The Balance of Power: Central and Local Government - Communities and Local Government Committee Contents


Examination of Witnesses (Questions 442-459)

RT HON LORD HESELTINE

8 DECEMBER 2008

  Q442 Chair: First of all, apologies for the fact that the timetable has gone completely awry but you will of course understand exactly why. Although the number of members here may not be quite as great as earlier on the, quality is very high. All of us here have had local government experience as well as being parliamentarians. Can I start with a question about local government finance? One of the issues that has come up very strongly from previous witnesses is that unless local government raises more of its finance itself it is going to be quite difficult for voters to see the accountability between what they pay and what they get. Obviously as a minister you had considerable experience about local finance systems so can I ask you whether you think the current council tax system needs to be reformed or whether a much larger change is required to get a real change in balance of power financially between local and national government.

  Lord Heseltine: No, I do not think there is a necessary linkage. I think there are a whole stack of things that could happen to change the balance and I believe that that balance should be changed. I have spent a lot of time looking at the alternatives to local government finance and the only coherent one I think is income tax and I would not be in favour of doing that. All the others will lead to a very heavy dependence of many authorities on central government redistributing grant so you would be back where you are.

  Q443  Chair: Do you think the proportion of money raised by council tax and maybe business rate should be greater?

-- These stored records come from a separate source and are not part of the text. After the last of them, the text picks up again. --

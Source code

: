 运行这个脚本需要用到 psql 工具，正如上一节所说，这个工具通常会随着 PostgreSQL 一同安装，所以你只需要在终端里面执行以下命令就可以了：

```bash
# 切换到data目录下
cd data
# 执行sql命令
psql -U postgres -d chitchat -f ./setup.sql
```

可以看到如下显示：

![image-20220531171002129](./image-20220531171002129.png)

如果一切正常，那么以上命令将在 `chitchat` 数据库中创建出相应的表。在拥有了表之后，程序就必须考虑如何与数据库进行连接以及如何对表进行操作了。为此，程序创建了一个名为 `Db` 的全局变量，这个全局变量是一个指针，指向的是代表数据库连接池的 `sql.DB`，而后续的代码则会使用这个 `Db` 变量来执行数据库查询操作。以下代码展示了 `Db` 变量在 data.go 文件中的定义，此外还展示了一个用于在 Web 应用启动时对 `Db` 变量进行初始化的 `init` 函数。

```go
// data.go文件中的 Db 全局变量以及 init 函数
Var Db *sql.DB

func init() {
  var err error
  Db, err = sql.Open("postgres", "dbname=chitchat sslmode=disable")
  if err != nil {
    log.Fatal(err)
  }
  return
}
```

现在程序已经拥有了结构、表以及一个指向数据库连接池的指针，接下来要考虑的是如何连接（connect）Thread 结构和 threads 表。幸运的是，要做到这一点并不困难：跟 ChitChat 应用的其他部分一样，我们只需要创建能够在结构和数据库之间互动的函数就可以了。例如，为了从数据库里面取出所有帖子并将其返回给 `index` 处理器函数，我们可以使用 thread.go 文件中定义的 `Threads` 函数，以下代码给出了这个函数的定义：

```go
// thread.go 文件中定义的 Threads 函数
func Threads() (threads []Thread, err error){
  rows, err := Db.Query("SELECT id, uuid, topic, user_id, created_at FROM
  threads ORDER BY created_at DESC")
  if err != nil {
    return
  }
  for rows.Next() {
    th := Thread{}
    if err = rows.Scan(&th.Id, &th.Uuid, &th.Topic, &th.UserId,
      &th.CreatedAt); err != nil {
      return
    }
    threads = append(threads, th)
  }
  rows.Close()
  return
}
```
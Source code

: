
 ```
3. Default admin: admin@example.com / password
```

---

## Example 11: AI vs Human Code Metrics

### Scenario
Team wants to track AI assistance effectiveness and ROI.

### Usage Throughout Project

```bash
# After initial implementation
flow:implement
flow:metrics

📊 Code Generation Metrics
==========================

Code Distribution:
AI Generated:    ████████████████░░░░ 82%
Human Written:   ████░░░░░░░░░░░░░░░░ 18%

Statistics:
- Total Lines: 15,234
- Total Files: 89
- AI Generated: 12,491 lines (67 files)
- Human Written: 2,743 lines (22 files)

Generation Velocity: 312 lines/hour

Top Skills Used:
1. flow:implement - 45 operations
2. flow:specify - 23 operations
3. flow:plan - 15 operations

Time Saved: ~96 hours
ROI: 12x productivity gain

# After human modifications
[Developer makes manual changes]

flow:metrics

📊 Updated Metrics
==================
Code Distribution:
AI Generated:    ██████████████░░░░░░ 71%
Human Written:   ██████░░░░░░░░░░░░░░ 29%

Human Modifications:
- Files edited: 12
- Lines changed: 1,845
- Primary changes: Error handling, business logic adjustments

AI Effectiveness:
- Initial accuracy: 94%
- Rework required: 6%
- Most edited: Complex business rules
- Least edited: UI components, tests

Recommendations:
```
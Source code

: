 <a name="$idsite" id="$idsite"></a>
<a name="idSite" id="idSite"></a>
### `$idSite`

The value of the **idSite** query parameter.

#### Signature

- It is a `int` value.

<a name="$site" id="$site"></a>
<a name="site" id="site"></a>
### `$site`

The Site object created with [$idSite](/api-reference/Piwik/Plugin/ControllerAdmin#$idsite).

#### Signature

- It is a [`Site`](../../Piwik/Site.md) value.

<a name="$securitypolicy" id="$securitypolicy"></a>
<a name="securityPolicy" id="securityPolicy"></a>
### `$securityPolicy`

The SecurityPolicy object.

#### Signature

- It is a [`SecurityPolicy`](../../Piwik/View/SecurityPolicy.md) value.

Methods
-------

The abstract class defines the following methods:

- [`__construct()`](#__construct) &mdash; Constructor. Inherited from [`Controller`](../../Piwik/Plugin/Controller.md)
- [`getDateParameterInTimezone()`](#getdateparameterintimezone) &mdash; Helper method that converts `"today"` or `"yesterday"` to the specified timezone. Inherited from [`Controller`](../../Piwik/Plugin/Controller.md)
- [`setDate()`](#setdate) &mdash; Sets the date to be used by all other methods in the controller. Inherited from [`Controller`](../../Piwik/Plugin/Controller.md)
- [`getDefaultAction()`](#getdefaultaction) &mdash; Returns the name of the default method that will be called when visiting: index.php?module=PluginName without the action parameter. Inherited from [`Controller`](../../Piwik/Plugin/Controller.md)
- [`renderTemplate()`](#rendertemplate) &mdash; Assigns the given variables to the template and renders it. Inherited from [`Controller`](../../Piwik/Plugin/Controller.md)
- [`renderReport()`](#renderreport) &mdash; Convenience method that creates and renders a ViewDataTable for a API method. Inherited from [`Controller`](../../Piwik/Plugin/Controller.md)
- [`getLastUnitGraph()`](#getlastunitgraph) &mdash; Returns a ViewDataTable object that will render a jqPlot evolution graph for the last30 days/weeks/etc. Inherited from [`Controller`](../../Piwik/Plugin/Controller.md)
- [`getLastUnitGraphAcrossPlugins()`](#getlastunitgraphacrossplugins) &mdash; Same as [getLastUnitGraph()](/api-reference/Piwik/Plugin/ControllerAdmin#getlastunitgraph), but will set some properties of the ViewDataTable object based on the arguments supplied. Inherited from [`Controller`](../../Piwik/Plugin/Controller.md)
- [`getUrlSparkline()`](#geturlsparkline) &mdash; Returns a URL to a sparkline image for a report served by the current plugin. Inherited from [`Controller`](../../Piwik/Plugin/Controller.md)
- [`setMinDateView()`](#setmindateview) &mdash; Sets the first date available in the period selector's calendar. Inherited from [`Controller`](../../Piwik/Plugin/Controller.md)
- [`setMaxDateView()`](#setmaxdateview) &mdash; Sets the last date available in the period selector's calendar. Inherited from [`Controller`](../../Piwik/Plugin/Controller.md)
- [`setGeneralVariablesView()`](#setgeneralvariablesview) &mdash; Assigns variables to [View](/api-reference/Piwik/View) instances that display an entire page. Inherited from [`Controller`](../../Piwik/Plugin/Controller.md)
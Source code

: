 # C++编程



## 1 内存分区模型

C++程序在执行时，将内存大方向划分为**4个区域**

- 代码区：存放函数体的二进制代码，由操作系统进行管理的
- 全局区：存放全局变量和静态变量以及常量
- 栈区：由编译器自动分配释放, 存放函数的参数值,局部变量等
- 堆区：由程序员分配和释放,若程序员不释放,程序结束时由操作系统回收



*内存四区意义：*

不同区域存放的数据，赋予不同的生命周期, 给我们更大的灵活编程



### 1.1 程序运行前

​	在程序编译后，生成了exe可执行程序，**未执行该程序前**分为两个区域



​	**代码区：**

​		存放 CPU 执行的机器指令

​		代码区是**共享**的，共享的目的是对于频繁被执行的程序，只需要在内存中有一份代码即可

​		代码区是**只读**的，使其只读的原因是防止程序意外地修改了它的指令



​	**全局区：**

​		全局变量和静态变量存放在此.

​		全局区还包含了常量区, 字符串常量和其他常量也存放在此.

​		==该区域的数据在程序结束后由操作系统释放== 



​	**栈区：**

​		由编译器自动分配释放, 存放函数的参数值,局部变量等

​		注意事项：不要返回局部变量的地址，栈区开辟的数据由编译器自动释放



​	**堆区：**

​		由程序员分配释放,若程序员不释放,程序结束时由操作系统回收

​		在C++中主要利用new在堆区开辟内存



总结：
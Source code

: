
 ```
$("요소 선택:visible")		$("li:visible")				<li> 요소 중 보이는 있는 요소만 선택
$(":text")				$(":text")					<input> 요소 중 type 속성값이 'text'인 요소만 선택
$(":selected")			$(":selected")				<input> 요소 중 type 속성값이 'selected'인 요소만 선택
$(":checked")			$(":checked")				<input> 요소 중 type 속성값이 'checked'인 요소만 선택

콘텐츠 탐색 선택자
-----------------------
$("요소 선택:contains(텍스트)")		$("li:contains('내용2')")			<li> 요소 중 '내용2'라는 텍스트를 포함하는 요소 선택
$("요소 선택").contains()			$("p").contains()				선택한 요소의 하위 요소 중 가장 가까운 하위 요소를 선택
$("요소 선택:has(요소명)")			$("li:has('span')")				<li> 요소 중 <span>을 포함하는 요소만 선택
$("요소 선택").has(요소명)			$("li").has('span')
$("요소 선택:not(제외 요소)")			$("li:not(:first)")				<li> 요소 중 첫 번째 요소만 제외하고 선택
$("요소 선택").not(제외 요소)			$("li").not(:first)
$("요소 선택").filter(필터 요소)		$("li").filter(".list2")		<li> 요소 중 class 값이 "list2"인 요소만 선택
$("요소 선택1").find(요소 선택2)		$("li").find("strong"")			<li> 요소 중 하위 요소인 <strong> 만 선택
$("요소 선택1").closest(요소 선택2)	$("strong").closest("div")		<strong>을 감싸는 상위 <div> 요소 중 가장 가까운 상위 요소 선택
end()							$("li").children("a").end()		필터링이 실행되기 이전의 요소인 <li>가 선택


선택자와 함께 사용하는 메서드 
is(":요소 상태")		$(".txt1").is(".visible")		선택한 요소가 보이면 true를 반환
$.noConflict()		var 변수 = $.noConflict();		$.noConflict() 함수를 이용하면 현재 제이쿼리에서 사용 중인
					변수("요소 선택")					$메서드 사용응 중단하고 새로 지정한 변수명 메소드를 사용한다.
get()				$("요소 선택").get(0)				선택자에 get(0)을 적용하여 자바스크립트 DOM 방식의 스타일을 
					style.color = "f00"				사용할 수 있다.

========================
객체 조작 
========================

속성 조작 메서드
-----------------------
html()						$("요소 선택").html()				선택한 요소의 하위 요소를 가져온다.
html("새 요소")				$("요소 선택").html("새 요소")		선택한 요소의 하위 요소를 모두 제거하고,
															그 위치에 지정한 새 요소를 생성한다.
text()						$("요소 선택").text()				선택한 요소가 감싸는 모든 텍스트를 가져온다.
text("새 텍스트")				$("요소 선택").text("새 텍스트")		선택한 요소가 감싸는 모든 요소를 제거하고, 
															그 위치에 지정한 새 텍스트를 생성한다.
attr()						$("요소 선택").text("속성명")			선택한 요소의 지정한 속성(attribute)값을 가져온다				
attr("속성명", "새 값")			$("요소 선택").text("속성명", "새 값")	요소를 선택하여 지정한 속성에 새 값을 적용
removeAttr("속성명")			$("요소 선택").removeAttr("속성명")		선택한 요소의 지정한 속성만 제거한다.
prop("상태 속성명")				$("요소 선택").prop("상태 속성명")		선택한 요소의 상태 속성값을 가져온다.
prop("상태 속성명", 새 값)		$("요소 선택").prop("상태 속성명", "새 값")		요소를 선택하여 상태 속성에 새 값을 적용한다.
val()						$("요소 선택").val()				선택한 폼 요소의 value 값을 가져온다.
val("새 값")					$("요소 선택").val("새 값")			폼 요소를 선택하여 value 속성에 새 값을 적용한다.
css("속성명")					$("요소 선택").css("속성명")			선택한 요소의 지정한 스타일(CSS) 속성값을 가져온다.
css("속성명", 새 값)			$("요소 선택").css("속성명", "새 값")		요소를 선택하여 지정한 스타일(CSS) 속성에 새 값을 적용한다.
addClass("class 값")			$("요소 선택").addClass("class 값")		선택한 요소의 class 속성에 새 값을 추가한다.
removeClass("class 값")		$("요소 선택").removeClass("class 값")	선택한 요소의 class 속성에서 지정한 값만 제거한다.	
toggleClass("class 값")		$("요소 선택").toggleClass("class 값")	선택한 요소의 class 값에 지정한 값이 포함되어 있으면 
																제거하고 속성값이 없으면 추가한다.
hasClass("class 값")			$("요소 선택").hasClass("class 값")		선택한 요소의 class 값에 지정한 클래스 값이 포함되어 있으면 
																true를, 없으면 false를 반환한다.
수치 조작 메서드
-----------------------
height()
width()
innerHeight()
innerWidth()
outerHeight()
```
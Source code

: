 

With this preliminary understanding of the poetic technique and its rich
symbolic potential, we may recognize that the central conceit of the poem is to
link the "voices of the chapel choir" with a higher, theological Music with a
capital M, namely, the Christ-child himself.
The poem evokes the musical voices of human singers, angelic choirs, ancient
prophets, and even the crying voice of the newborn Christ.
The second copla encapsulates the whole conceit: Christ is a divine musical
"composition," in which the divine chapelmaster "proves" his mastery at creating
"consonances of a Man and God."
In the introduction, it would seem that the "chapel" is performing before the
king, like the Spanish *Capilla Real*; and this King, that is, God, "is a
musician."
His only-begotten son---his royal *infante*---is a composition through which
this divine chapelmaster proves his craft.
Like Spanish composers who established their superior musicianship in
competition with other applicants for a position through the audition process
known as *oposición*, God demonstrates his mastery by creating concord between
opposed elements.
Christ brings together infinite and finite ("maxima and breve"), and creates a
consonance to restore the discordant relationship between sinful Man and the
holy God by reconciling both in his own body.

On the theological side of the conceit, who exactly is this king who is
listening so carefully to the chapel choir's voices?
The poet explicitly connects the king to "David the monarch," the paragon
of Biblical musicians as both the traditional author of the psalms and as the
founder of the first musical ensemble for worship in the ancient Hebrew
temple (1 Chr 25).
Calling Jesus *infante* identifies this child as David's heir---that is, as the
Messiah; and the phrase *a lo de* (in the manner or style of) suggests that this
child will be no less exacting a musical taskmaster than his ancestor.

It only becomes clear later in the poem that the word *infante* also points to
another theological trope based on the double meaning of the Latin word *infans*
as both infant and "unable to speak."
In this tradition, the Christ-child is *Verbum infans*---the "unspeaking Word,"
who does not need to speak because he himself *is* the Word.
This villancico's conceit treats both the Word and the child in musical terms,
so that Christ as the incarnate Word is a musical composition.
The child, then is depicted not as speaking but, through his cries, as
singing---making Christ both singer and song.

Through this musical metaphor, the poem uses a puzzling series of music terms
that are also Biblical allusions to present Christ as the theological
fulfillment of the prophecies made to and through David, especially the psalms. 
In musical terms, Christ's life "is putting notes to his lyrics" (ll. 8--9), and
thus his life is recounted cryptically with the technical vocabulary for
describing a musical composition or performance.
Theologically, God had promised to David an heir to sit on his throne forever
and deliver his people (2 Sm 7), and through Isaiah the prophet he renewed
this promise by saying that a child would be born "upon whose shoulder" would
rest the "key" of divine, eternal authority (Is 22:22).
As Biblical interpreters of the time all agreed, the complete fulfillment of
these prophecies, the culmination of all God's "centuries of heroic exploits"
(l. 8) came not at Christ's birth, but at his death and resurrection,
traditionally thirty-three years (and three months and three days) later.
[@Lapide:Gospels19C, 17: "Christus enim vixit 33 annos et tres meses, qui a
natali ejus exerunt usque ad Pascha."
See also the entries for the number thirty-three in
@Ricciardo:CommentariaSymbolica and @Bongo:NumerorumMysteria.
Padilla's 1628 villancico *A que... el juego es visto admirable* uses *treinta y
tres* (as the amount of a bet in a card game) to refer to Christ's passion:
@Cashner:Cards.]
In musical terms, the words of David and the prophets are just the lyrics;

  Lord Heseltine: Personally I would not touch the financial arrangements because it would take too long and it will not actually improve the situation significantly.

  Q444  Sir Paul Beresford: How do you explain the fact that the council tax has risen tremendously over the last three years?

  Lord Heseltine: It will be part inflation, part Treasury squeezing the grant. The Treasury has a dilemma: it wants to try to contain expenditure so it squeezes the grant and the gearing ratios of all the systems—it is true of the rating system, it is true of the poll tax, it is true of the council tax—means that there is a disproportionate increase in the level of what the local people are left to pay.

  Q445  Sir Paul Beresford: Local government would say that they have had more to do and had more burdens put upon them.

  Lord Heseltine: That is part of the argument and there is a certain amount of truth in that because this place spends its life imposing more duties and obligations or expectations on local government and they are never fully funded, although you could of course argue that local government significantly gold plates what it is expected to do. You have plenty of room for blaming both sides, but that does not go to the heart of the matter; the heart of the matter is the gearing of the grant relationships.

  Q446  Mr Betts: How do you change the gearing if local authorities are responsible for raising 25 per cent in total of the money they spend? Surely that is what gives the gearing.

  Lord Heseltine: Indeed, that is an important point, but then you have to ask yourselves what are you going to do by way of a change. As I say, I think the one that is the intellectual runner is income tax but then you will have a situation where you get national governments wanting to reduce income tax and local governments putting it up. There would then be a battle which the public will not fully understand as to whose responsibility it was or is.

  Q447  Mr Betts: We have just been on a trip to Sweden and Denmark where they have a local income tax and, in Sweden's case, a local income tax, a regional income tax and a national income tax and it seems to work reasonably well. The feeling there amongst all the political parties we spoke to is that there is a settlement in both financial and power terms which is generally reckoned to give more power and influence to local authorities and the parties are in support of it and the public seem to be in support of it as well.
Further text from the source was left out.